Combating major environmental issues facing the global community, such as climate change, water scarcity, resource depletion and habitat loss, in a widespread way starts with small steps.
Guided by Toyota’s Environmental Challenge 2050, the company’s long-term environmental initiative, Toyota is making progress toward a net positive impact on the environment.
Comprised of six individual challenges that seek to make Toyota a net positive carbon contributor while enriching the lives of diverse communities, Challenge 2050 is a driving force behind many decisions. The first three challenges focus on carbon and call for completely eliminating – not just reducing – greenhouse gas emissions from all vehicles, operations and supply chain. The fourth challenge addresses water availability and quality, while the fifth and sixth challenges seek to move closer to contributing to a recycling-based society and protecting nature.
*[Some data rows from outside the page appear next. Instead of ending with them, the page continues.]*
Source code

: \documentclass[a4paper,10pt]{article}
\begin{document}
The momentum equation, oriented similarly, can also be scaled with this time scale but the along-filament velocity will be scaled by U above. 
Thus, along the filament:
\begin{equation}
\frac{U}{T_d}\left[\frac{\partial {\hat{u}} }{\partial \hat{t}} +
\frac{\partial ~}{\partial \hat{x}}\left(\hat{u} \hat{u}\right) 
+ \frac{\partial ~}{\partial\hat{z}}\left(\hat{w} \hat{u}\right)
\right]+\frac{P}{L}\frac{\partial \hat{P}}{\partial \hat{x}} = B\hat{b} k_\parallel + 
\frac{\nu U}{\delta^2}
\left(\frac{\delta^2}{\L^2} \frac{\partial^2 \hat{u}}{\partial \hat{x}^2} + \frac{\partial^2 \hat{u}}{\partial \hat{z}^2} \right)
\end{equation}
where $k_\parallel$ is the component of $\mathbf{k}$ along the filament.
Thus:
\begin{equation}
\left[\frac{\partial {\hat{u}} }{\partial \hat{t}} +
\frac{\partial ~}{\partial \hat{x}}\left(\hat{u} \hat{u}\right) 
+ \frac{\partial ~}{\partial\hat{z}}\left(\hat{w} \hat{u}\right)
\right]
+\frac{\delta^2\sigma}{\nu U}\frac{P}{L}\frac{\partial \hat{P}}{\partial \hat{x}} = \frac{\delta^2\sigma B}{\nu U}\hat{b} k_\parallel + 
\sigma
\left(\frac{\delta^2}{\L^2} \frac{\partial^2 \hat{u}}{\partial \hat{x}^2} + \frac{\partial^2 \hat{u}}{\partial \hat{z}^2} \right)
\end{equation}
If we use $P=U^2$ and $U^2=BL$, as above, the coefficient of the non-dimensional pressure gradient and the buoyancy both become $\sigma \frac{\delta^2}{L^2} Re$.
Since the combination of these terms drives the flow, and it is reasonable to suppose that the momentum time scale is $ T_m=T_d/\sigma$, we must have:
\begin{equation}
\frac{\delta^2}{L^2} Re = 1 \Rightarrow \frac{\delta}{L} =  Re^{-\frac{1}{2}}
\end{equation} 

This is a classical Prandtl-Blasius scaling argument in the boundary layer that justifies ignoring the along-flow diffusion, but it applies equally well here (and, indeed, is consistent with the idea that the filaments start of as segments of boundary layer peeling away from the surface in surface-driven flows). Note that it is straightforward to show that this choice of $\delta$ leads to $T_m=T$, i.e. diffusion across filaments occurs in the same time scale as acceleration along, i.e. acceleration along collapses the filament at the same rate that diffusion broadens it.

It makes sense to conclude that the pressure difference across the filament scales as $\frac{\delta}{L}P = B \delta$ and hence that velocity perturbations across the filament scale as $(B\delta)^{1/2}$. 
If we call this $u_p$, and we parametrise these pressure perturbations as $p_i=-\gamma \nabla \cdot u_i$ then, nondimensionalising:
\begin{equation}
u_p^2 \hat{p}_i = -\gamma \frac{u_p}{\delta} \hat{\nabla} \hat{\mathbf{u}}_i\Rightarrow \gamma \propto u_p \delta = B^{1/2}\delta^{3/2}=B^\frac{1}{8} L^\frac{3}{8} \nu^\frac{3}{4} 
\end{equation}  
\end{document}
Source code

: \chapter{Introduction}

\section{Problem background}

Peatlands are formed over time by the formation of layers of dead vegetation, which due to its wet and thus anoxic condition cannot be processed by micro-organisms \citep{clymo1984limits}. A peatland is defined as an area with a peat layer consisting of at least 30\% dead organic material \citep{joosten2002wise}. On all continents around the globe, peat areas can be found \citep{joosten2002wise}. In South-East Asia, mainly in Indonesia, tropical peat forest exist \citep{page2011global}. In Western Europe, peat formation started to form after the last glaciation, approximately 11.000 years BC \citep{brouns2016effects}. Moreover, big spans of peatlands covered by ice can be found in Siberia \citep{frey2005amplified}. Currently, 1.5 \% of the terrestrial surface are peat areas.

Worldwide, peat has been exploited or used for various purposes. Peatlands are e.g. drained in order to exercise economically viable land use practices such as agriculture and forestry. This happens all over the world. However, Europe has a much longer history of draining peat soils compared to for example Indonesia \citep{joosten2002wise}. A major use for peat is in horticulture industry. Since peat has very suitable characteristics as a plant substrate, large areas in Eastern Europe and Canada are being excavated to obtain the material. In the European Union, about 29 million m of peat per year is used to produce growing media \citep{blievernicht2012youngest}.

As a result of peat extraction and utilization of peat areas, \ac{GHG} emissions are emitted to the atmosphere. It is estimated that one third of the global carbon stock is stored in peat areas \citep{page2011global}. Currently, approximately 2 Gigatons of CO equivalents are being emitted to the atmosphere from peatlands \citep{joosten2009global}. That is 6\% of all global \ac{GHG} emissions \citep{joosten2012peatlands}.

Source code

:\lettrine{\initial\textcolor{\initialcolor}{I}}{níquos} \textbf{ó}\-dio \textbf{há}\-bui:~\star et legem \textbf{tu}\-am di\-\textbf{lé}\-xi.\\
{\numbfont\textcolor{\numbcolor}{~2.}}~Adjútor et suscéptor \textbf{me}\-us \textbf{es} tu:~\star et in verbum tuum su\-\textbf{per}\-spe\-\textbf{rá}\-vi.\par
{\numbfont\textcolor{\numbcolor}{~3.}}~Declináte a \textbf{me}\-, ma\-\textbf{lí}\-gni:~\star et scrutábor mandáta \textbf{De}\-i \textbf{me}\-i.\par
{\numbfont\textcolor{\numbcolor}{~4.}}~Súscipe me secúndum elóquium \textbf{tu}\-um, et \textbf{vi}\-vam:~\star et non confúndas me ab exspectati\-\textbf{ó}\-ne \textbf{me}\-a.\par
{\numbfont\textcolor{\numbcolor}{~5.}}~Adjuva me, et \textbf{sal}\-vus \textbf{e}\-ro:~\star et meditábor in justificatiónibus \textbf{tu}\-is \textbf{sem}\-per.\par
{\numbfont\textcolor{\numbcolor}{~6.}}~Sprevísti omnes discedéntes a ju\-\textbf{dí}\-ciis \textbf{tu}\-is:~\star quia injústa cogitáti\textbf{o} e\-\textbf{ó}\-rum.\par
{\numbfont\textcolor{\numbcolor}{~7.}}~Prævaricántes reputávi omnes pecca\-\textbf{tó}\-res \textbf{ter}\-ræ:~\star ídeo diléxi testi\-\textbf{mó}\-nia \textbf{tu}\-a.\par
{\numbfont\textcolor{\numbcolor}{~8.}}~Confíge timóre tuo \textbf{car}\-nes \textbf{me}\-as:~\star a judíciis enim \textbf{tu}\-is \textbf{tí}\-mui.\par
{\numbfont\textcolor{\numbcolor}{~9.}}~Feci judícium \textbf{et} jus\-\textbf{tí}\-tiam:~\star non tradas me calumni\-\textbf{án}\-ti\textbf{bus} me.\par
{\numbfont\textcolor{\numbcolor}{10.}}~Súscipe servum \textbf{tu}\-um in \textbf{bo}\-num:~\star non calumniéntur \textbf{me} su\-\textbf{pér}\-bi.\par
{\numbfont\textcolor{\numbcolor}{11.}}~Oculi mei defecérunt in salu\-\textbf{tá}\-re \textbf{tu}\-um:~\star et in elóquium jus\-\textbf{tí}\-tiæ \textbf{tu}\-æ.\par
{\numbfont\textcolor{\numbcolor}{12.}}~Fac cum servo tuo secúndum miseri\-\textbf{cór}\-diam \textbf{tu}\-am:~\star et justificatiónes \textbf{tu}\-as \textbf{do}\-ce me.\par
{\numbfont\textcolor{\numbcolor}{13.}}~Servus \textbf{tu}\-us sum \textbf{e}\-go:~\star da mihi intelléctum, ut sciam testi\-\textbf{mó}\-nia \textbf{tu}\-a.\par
In the recently published 2017 North American Environmental Report, Toyota outlines positive impacts made across North America. In 2017, Toyota expanded its use of renewable energy with solar installations at an assembly plant in Baja California, Mexico; Toyota’s new North American headquarters campus in Plano, Texas; and a new supplier center in York, Michigan, generating more than 590,000 kilowatt-hours of renewable electricity. Projects at four of Toyota’s North American manufacturing plants resulted in water savings last fiscal year in excess of 43.2 million gallons, equivalent to the annual water use of 394 average American families.